Wednesday, February 08, 2006

China and the Aircraft Industry II: Be Prepared to be Buried Sooner Than You Thought.

A while ago I mused that the question whether China would develop a commercial aircraft industry that could rival anything in the self absorbed west was strictly a matter of when and not if.

I based this analysis on the progress made on the Three Gorges Project and suggested that any country that could pull off a project on that scale could do damn near anything they set their minds to, and they'd already built airliners in collaboration with McDonnell Douglas. The Chinese I've met personally in the workplace are without exception a group of no nonsense, can-do people with a well developed habit of hard work and industry that should be the envy of the rest of the world. In fact, they remind me of nothing so much as Americans before they began to doubt themselves and their abilities.

Some of my colleagues said "Bollocks! China? A maker of plastic gewgaws and cheap hand tools? Get your head out of your hindparts, you pretentious yanqui! We here in Europe can handle the Chinese blindfolded. Why, if Airbus sets up an assembly line, the Chinese won't be able to figure out jack shit about it. The very thought! Hmmmmmmmph. Poseur."

Well. The future, as they say, is now. According to the People's Daily, China will complete the dam nine months ahead of schedule and the entire project will be complete in a couple more years. The biggest hydroelectric dam in the world and the single biggest power plant in the world will produce 85 gigawatts of electric power by 2009.
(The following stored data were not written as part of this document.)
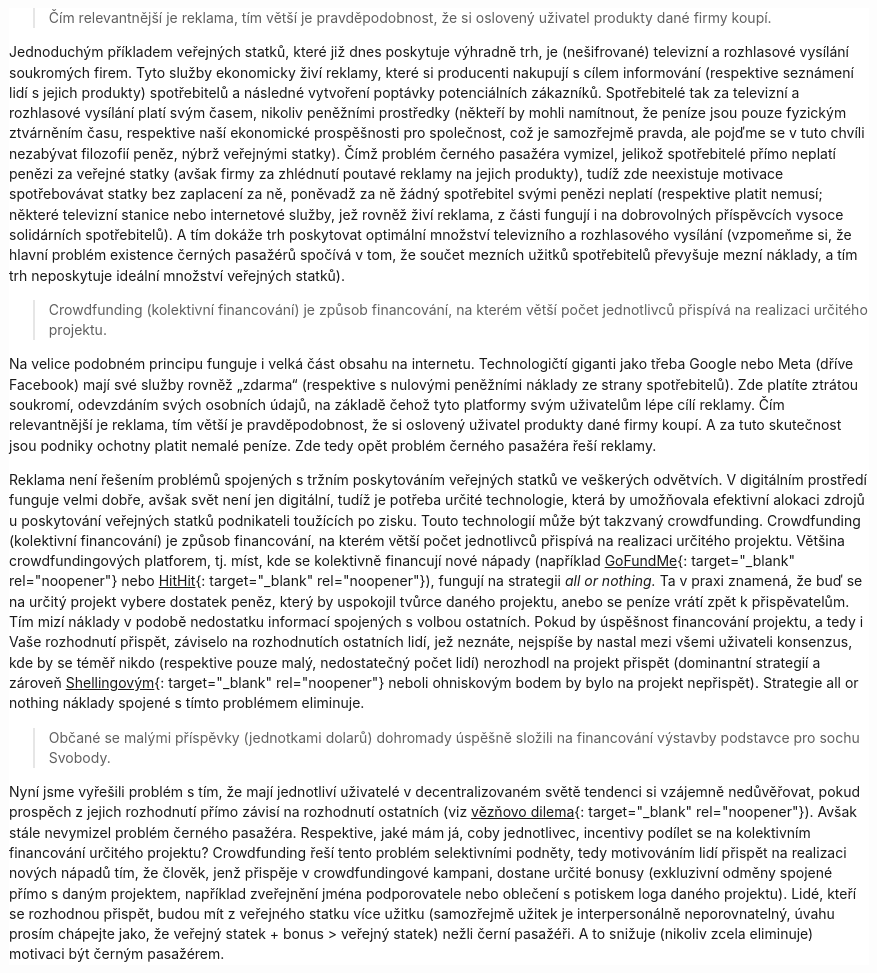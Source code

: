 > Čím relevantnější je reklama, tím větší je pravděpodobnost, že si oslovený uživatel produkty dané firmy koupí.

Jednoduchým příkladem veřejných statků, které již dnes poskytuje výhradně trh, je (nešifrované) televizní a rozhlasové vysílání soukromých firem. Tyto služby ekonomicky živí reklamy, které si producenti nakupují s cílem informování (respektive seznámení lidí s jejich produkty) spotřebitelů a následné vytvoření poptávky potenciálních zákazníků. Spotřebitelé tak za televizní a rozhlasové vysílání platí svým časem, nikoliv peněžními prostředky (někteří by mohli namítnout, že peníze jsou pouze fyzickým ztvárněním času, respektive naší ekonomické prospěšnosti pro společnost, což je samozřejmě pravda, ale pojďme se v tuto chvíli nezabývat filozofií peněz, nýbrž veřejnými statky). Čímž problém černého pasažéra vymizel, jelikož spotřebitelé přímo neplatí penězi za veřejné statky (avšak firmy za zhlédnutí poutavé reklamy na jejich produkty), tudíž zde neexistuje motivace spotřebovávat statky bez zaplacení za ně, poněvadž za ně žádný spotřebitel svými penězi neplatí (respektive platit nemusí; některé televizní stanice nebo internetové služby, jež rovněž živí reklama, z části fungují i na dobrovolných příspěvcích vysoce solidárních spotřebitelů). A tím dokáže trh poskytovat optimální množství televizního a rozhlasového vysílání (vzpomeňme si, že hlavní problém existence černých pasažérů spočívá v tom, že součet mezních užitků spotřebitelů převyšuje mezní náklady, a tím trh neposkytuje ideální množství veřejných statků).

> Crowdfunding (kolektivní financování) je způsob financování, na kterém větší počet jednotlivců přispívá na realizaci určitého projektu.

Na velice podobném principu funguje i velká část obsahu na internetu. Technologičtí giganti jako třeba Google nebo Meta (dříve Facebook) mají své služby rovněž „zdarma“ (respektive s nulovými peněžními náklady ze strany spotřebitelů). Zde platíte ztrátou soukromí, odevzdáním svých osobních údajů, na základě čehož tyto platformy svým uživatelům lépe cílí reklamy. Čím relevantnější je reklama, tím větší je pravděpodobnost, že si oslovený uživatel produkty dané firmy koupí. A za tuto skutečnost jsou podniky ochotny platit nemalé peníze. Zde tedy opět problém černého pasažéra řeší reklamy.

Reklama není řešením problémů spojených s tržním poskytováním veřejných statků ve veškerých odvětvích. V digitálním prostředí funguje velmi dobře, avšak svět není jen digitální, tudíž je potřeba určité technologie, která by umožňovala efektivní alokaci zdrojů u poskytování veřejných statků podnikateli toužících po zisku. Touto technologií může být takzvaný crowdfunding. Crowdfunding (kolektivní financování) je způsob financování, na kterém větší počet jednotlivců přispívá na realizaci určitého projektu. Většina crowdfundingových platforem, tj. míst, kde se kolektivně financují nové nápady (například [GoFundMe](https://www.gofundme.com/){: target="_blank" rel="noopener"} nebo [HitHit](https://www.hithit.com/cs/home){: target="_blank" rel="noopener"}), fungují na strategii *all or nothing.* Ta v praxi znamená, že buď se na určitý projekt vybere dostatek peněz, který by uspokojil tvůrce daného projektu, anebo se peníze vrátí zpět k přispěvatelům. Tím mizí náklady v podobě nedostatku informací spojených s volbou ostatních. Pokud by úspěšnost financování projektu, a tedy i Vaše rozhodnutí přispět, záviselo na rozhodnutích ostatních lidí, jež neznáte, nejspíše by nastal mezi všemi uživateli konsenzus, kde by se téměř nikdo (respektive pouze malý, nedostatečný počet lidí) nerozhodl na projekt přispět (dominantní strategií a zároveň [Shellingovým](https://en.wikipedia.org/wiki/Focal_point_&#40;game_theory&#41;){: target="_blank" rel="noopener"} neboli ohniskovým bodem by bylo na projekt nepřispět). Strategie all or nothing náklady spojené s tímto problémem eliminuje.

> Občané se malými příspěvky (jednotkami dolarů) dohromady úspěšně složili na financování výstavby podstavce pro sochu Svobody.

Nyní jsme vyřešili problém s tím, že mají jednotliví uživatelé v decentralizovaném světě tendenci si vzájemně nedůvěřovat, pokud prospěch z jejich rozhodnutí přímo závisí na rozhodnutí ostatních (viz [vězňovo dilema](https://cs.wikipedia.org/wiki/V%C4%9Bz%C5%88ovo_dilema){: target="_blank" rel="noopener"}). Avšak stále nevymizel problém černého pasažéra. Respektive, jaké mám já, coby jednotlivec, incentivy podílet se na kolektivním financování určitého projektu? Crowdfunding řeší tento problém selektivními podněty, tedy motivováním lidí přispět na realizaci nových nápadů tím, že člověk, jenž přispěje v crowdfundingové kampani, dostane určité bonusy (exkluzivní odměny spojené přímo s daným projektem, například zveřejnění jména podporovatele nebo oblečení s potiskem loga daného projektu). Lidé, kteří se rozhodnou přispět, budou mít z veřejného statku více užitku (samozřejmě užitek je interpersonálně neporovnatelný, úvahu prosím chápejte jako, že veřejný statek + bonus &gt; veřejný statek) nežli černí pasažéři. A to snižuje (nikoliv zcela eliminuje) motivaci být černým pasažérem.

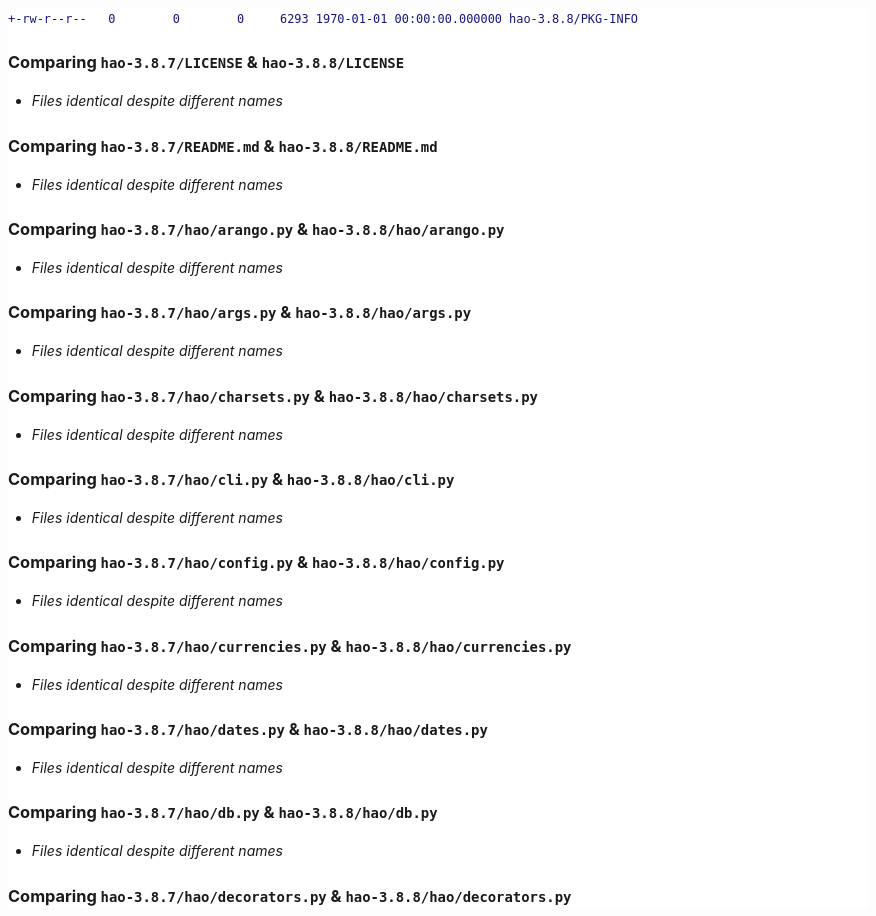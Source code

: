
 ```diff
+-rw-r--r--   0        0        0     6293 1970-01-01 00:00:00.000000 hao-3.8.8/PKG-INFO
```

### Comparing `hao-3.8.7/LICENSE` & `hao-3.8.8/LICENSE`

 * *Files identical despite different names*

### Comparing `hao-3.8.7/README.md` & `hao-3.8.8/README.md`

 * *Files identical despite different names*

### Comparing `hao-3.8.7/hao/arango.py` & `hao-3.8.8/hao/arango.py`

 * *Files identical despite different names*

### Comparing `hao-3.8.7/hao/args.py` & `hao-3.8.8/hao/args.py`

 * *Files identical despite different names*

### Comparing `hao-3.8.7/hao/charsets.py` & `hao-3.8.8/hao/charsets.py`

 * *Files identical despite different names*

### Comparing `hao-3.8.7/hao/cli.py` & `hao-3.8.8/hao/cli.py`

 * *Files identical despite different names*

### Comparing `hao-3.8.7/hao/config.py` & `hao-3.8.8/hao/config.py`

 * *Files identical despite different names*

### Comparing `hao-3.8.7/hao/currencies.py` & `hao-3.8.8/hao/currencies.py`

 * *Files identical despite different names*

### Comparing `hao-3.8.7/hao/dates.py` & `hao-3.8.8/hao/dates.py`

 * *Files identical despite different names*

### Comparing `hao-3.8.7/hao/db.py` & `hao-3.8.8/hao/db.py`

 * *Files identical despite different names*

### Comparing `hao-3.8.7/hao/decorators.py` & `hao-3.8.8/hao/decorators.py`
Three Gorges is the single largest civil engineering project the world has ever seen. Ever. And it was designed and built right there-in China. By Chinese engineers, workers, welders, truck drivers, gandy dancers, and high iron working stiffs. Nobody had to teach them how to do it either.

What's most remarkable is the technology transfer learning curve, particularly with the turbo generator units that were purchased from France. China now has the capacity to equip itself from domestic production with any number of 700,000 kw turbogenerators it cares to fabricate.

And as for those airplanes? All I've got to say to Airbus and Boeing is, watch your backs.